London mayor eyes City Hall development arm to deliver affordable homes and “first refusal” on TfL sites suitable for housing
Mayor of London Sadiq Khan has floated an array of housing pledges in his bid to secure a second term at City Hall in next month’s mayoral election.
Khan said he would put a “relentless focus” on building more council housing and other genuinely affordable homes if he secures victory in the 6 May poll.
His just-published manifesto targets the delivery of 10,000 new council homes in the capital and a gives a commitment to “explore the creation” of a fund to support councils to re-purchase housing stock sold off under the Right to Buy scheme since the 1980s.

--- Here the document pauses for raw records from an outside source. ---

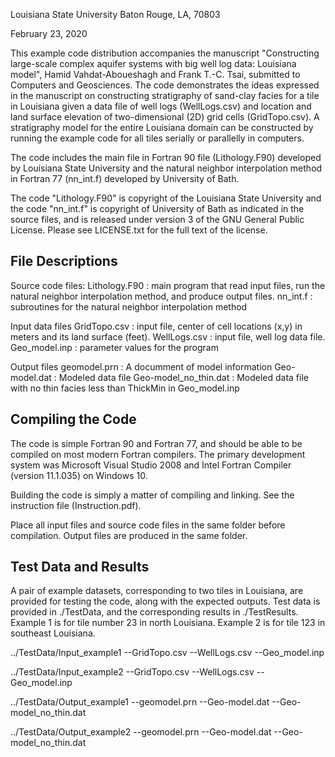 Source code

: Louisiana State University
Baton Rouge, LA, 70803

February 23, 2020

This example code distribution accompanies the manuscript "Constructing large-scale complex aquifer systems with big well log data: Louisiana model", Hamid Vahdat-Aboueshagh and Frank T.-C. Tsai, submitted to Computers and Geosciences.  The code demonstrates the ideas expressed in the manuscript on constructing stratigraphy of sand-clay facies for a tile in Louisiana given a data file of well logs (WellLogs.csv) and location and land surface elevation of two-dimensional (2D) grid cells (GridTopo.csv). A stratigraphy model for the entire Louisiana domain can be constructed by running the example code for all tiles serially or parallelly in computers. 

The code includes the main file in Fortran 90 file (Lithology.F90) developed by Louisiana State University and the natural neighbor interpolation method in Fortran 77 (nn_int.f) developed by University of Bath. 

The code "Lithology.F90" is copyright of the Louisiana State University and the code "nn_int.f" is copyright of University of Bath as indicated in the source files, and is released under version 3 of the GNU General Public License.  Please see LICENSE.txt for the full text of the license.

File Descriptions
-------------------
Source code files:
	Lithology.F90  : main program that read input files, run the natural neighbor interpolation method, and produce output files.
	nn_int.f       : subroutines for the natural neighbor interpolation method

Input data files
	GridTopo.csv   : input file, center of cell locations (x,y) in meters and its land surface (feet). 
	WellLogs.csv   : input file, well log data file.
	Geo_model.inp  : parameter values for the program

Output files
	geomodel.prn   : A documment of model information 
	Geo-model.dat  : Modeled data file
	Geo-model_no_thin.dat  : Modeled data file with no thin facies less than ThickMin in Geo_model.inp

Compiling the Code
-----------------------

The code is simple Fortran 90 and Fortran 77, and should be able to be compiled on most modern Fortran compilers.  The primary development system was Microsoft Visual Studio 2008 and Intel Fortran Compiler (version 11.1.035) on Windows 10.

Building the code is simply a matter of compiling and linking. See the instruction file (Instruction.pdf). 

Place all input files and source code files in the same folder before compilation. Output files are produced in the same folder.

Test Data and Results
--------------------------

A pair of example datasets, corresponding to two tiles in Louisiana, are provided for testing the code, along with the expected outputs.  Test data is provided in ./TestData, and the corresponding results in ./TestResults. Example 1 is for tile number 23 in north Louisiana. Example 2 is for tile 123 in southeast Louisiana.

../TestData/Input_example1
				--GridTopo.csv
				--WellLogs.csv
				--Geo_model.inp
				
../TestData/Input_example2
				--GridTopo.csv
				--WellLogs.csv
				--Geo_model.inp
				
../TestData/Output_example1
				--geomodel.prn
				--Geo-model.dat
				--Geo-model_no_thin.dat

../TestData/Output_example2
				--geomodel.prn
				--Geo-model.dat
				--Geo-model_no_thin.dat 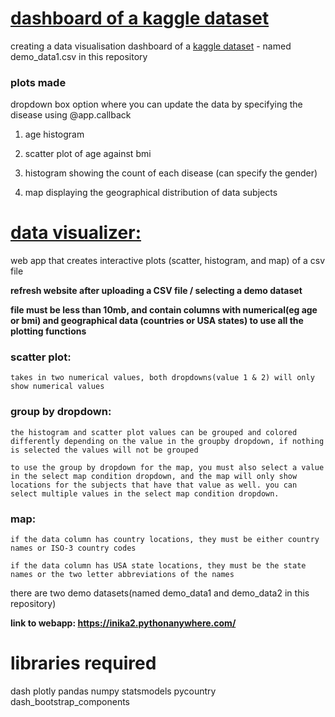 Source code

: # [dashboard of a kaggle dataset](https://inika1.pythonanywhere.com/) 
creating a data visualisation dashboard of a [kaggle dataset](https://www.kaggle.com/datasets/antaresnyc/human-metagenomics?resource=download) - named demo_data1.csv in this repository  


### plots made
dropdown box option where you can update the data by specifying the disease using @app.callback

1. age histogram 

2. scatter plot of age against bmi

3. histogram showing the count of each disease (can specify the gender)

4. map displaying the geographical distribution of data subjects

# [data visualizer:](https://inika2.pythonanywhere.com/) 

web app that creates interactive plots (scatter, histogram, and map) of a csv file

**refresh website after uploading a CSV file / selecting a demo dataset**

**file must be less than 10mb, and contain columns with numerical(eg age or bmi) and geographical data (countries or USA states) to use all the plotting functions**

### scatter plot:

    takes in two numerical values, both dropdowns(value 1 & 2) will only show numerical values

### group by dropdown:

    the histogram and scatter plot values can be grouped and colored differently depending on the value in the groupby dropdown, if nothing is selected the values will not be grouped

    to use the group by dropdown for the map, you must also select a value in the select map condition dropdown, and the map will only show locations for the subjects that have that value as well. you can select multiple values in the select map condition dropdown.

### map:

    if the data column has country locations, they must be either country names or ISO-3 country codes

    if the data column has USA state locations, they must be the state names or the two letter abbreviations of the names

there are two demo datasets(named demo_data1 and demo_data2 in this repository) 

**link to webapp: https://inika2.pythonanywhere.com/**



# libraries required

dash plotly pandas numpy statsmodels pycountry dash_bootstrap_components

Khan said he would build more “genuinely affordable” homes on public land and “maximise the number” of homes built on land owned by the Greater London Authority.

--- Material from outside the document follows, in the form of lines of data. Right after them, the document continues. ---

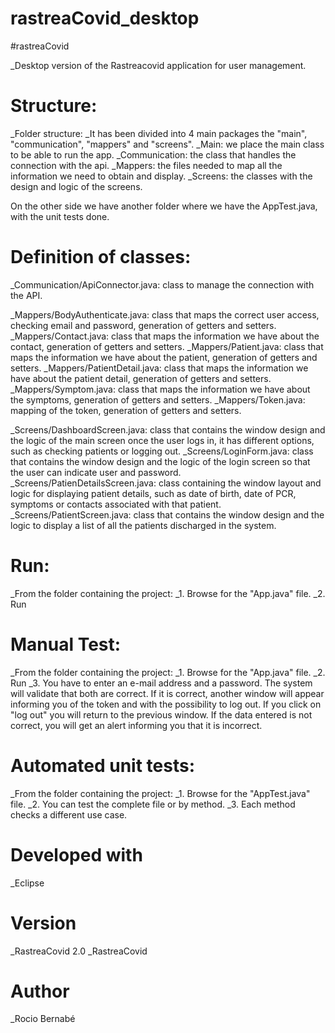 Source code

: # rastreaCovid_desktop
#rastreaCovid

_Desktop version of the Rastreacovid application for user management.

# Structure:
_Folder structure:
_It has been divided into 4 main packages the "main", "communication", "mappers" and "screens".
_Main: we place the main class to be able to run the app.
_Communication: the class that handles the connection with the api.
_Mappers: the files needed to map all the information we need to obtain and display.
_Screens: the classes with the design and logic of the screens.

On the other side we have another folder where we have the AppTest.java, with the unit tests done.

# Definition of classes:
_Communication/ApiConnector.java: class to manage the connection with the API.

_Mappers/BodyAuthenticate.java: class that maps the correct user access, checking email and password, generation of getters and setters.
_Mappers/Contact.java: class that maps the information we have about the contact, generation of getters and setters.
_Mappers/Patient.java: class that maps the information we have about the patient, generation of getters and setters.
_Mappers/PatientDetail.java: class that maps the information we have about the patient detail, generation of getters and setters.
_Mappers/Symptom.java: class that maps the information we have about the symptoms, generation of getters and setters.
_Mappers/Token.java: mapping of the token, generation of getters and setters.

_Screens/DashboardScreen.java: class that contains the window design and the logic of the main screen once the user logs in, it has different options, such as checking patients or logging out.
_Screens/LoginForm.java: class that contains the window design and the logic of the login screen so that the user can indicate user and password.
_Screens/PatienDetailsScreen.java: class containing the window layout and logic for displaying patient details, such as date of birth, date of PCR, symptoms or contacts associated with that patient.
_Screens/PatientScreen.java: class that contains the window design and the logic to display a list of all the patients discharged in the system.

# Run:
_From the folder containing the project:
_1. Browse for the "App.java" file.
_2. Run

# Manual Test:
_From the folder containing the project:
_1. Browse for the "App.java" file.
_2. Run
_3. You have to enter an e-mail address and a password. The system will validate that both are correct.
    If it is correct, another window will appear informing you of the token and with the possibility to log out.
    If you click on "log out" you will return to the previous window.
    If the data entered is not correct, you will get an alert informing you that it is incorrect.

# Automated unit tests:
_From the folder containing the project:
_1. Browse for the "AppTest.java" file.
_2. You can test the complete file or by method.
_3. Each method checks a different use case.

# Developed with
_Eclipse

# Version
_RastreaCovid 2.0
_RastreaCovid

# Author
_Rocio Bernabé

He said that if he secured a further term as mayor he would also give his housing and land directorate “first refusal” on land owned by Transport for London that was suitable for housing development, above and beyond the transport authority’s current development programme.
Khan said the move was part of a plan to transfer more TfL land to the GLA to “prioritise the building of genuinely affordable homes while delivering a fair return to TfL”.

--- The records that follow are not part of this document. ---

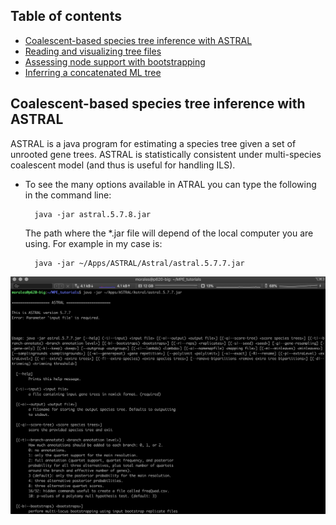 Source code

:## Table of contents

* [Coalescent-based species tree inference with ASTRAL](#astral)
* [Reading and visualizing tree files](#figtree)
* [Assessing node support with bootstrapping](#boot)
* [Inferring a concatenated ML tree](#concat)

<a name="astral"></a>
## Coalescent-based species tree inference with ASTRAL


ASTRAL is a java program for estimating a species tree given a set of unrooted gene trees. ASTRAL is statistically consistent under multi-species coalescent model (and thus is useful for handling ILS).


* To see the many options available in ATRAL you can type the following in the command line:

		java -jar astral.5.7.8.jar

	The path where the *.jar file will depend of the local computer you are using. For example in my case is:

		java -jar ~/Apps/ASTRAL/Astral/astral.5.7.7.jar
		
<p align="center"><img src="images/astral_1.png" alt="IQTREE" width="900"></p>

Khan also pledged to commission an independent review to “streamline housing development across the wider GLA group” and pilot a new “City Hall developer” to start directly building low-cost homes in the capital.
His manifesto also commits to exploring ways to support the expansion of offsite construction in the capital to deliver more modular housing, with the potential for City Hall to back a new MMC factory or logistics hub.
Khan said he would campaign for billions of pounds in additional central-government funding to support the construction of new homes.
“I have ripped up my Tory predecessor’s planning rules, which failed to deliver the kind of new homes the city needs,” Khan said, referring to former mayor Boris Johnson – now prime minister.
“My new London Plan, which Tory ministers tried to block at every turn, has a strategic target for 50% of all new homes to be genuinely affordable.
“Every development is expected to include at least 35% genuinely affordable housing. My approach is working: the proportion of new homes that are affordable in schemes I’ve approved has risen to 37%. The Tories oppose this policy and will drop it if they get the chance, meaning fewer genuinely affordable homes being built.”
Khan said he would continue lobbying for a ban on the use of combustible materials on all buildings, following 2017’s Grenfell Tower fire, as well as for the fitting of sprinklers and other fire-suppression systems in all blocks of flats.
However the mayor stated he was not opposed to high-rise development and would back proposals for taller residential and commercial buildings if their design was good enough.
“High quality design standards will continue to be at the heart of planning and development, with the work of my mayor’s design advocates remaining crucial,” he said.
“I’ll support tall buildings where they are safe, appropriately located and designed to a high quality with tough safety and environmental standards, but I won’t shy away from opposing those that don’t enhance London’s skyline, or which provide little social or economic benefit.”
Khan’s manifesto also proposes the creation of a centre to accelerate “innovative and deep approaches” to retrofit existing homes to meet the goal of making London carbon neutral by 2030.
“I’ll lobby the government for the funds London needs to retrofit millions of homes, ensuring a targeted approach for those residents who need warm, healthy houses the most,” he said.
Conservative mayoral candidate Shaun Bailey has pledged to build 100,000 affordable homes for Londoners and to sell them for £100,000 each under a shared-ownership model that would require a deposit of just £5,000 from first-time buyers.